Set seeds in the parameter file and print them into the run log and output footers. Use deterministic PRNGs and record their algorithm/version. If a sensitivity requires multiple seeds, include a seed list and roll through them in a controlled loop, storing each run as a distinct bundle with its own hashes.
Do we need different run log formats for US vs EU/UK?
No. Keep one truth. You may add a short label translation sheet (e.g., IRB → REC/HRA) to your reviewer guides, but the log structure, parameters, and manifests remain identical.
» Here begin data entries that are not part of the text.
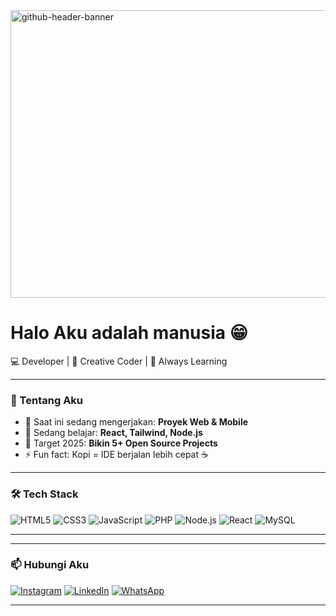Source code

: <img width="1700" height="460" alt="github-header-banner" src="https://github.com/user-attachments/assets/06560928-1096-49aa-ba22-7195f90efc99" />

# Halo Aku adalah manusia 😁

💻 Developer | 🎨 Creative Coder | 🚀 Always Learning

---

### 🚀 Tentang Aku
- 🔭 Saat ini sedang mengerjakan: **Proyek Web & Mobile**
- 🌱 Sedang belajar: **React, Tailwind, Node.js**
- 🎯 Target 2025: **Bikin 5+ Open Source Projects**
- ⚡ Fun fact: Kopi = IDE berjalan lebih cepat ☕

---

### 🛠️ Tech Stack
![HTML5](https://img.shields.io/badge/HTML5-E34F26?style=for-the-badge&logo=html5&logoColor=white)
![CSS3](https://img.shields.io/badge/CSS3-1572B6?style=for-the-badge&logo=css3&logoColor=white)
![JavaScript](https://img.shields.io/badge/JavaScript-F7DF1E?style=for-the-badge&logo=javascript&logoColor=black)
![PHP](https://img.shields.io/badge/PHP-777BB4?style=for-the-badge&logo=php&logoColor=white)
![Node.js](https://img.shields.io/badge/Node.js-339933?style=for-the-badge&logo=node.js&logoColor=white)
![React](https://img.shields.io/badge/React-20232A?style=for-the-badge&logo=react&logoColor=61DAFB)
![MySQL](https://img.shields.io/badge/MySQL-005C84?style=for-the-badge&logo=mysql&logoColor=white)

---


---

### 📫 Hubungi Aku
[![Instagram](https://img.shields.io/badge/Instagram-E4405F?style=for-the-badge&logo=instagram&logoColor=white)](https://instagram.com/USERNAMEKAMU)
[![LinkedIn](https://img.shields.io/badge/LinkedIn-0077B5?style=for-the-badge&logo=linkedin&logoColor=white)](https://linkedin.com/in/USERNAMEKAMU)
[![WhatsApp](https://img.shields.io/badge/WhatsApp-25D366?style=for-the-badge&logo=whatsapp&logoColor=white)](https://wa.me/NOMORKAMU)

---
This avoids drift and simplifies cross-region maintenance.
How do we prove a number changed only due to a parameter tweak?
Show two run logs with identical environment hashes and code versions but different parameter files; display the diff on the parameter file and the before/after output hashes. Add a short narrative and governance reference to close the loop. That chain is usually sufficient to resolve the query.
Where should run logs and manifests live?
Alongside the outputs in a predictable directory structure, cross-linked from CTMS portfolio tiles and filed to the TMF. Store the parameter file and manifest with each log so retrieval is two clicks: from output to its run bundle, then to the specific artifact (script, params, or manifest).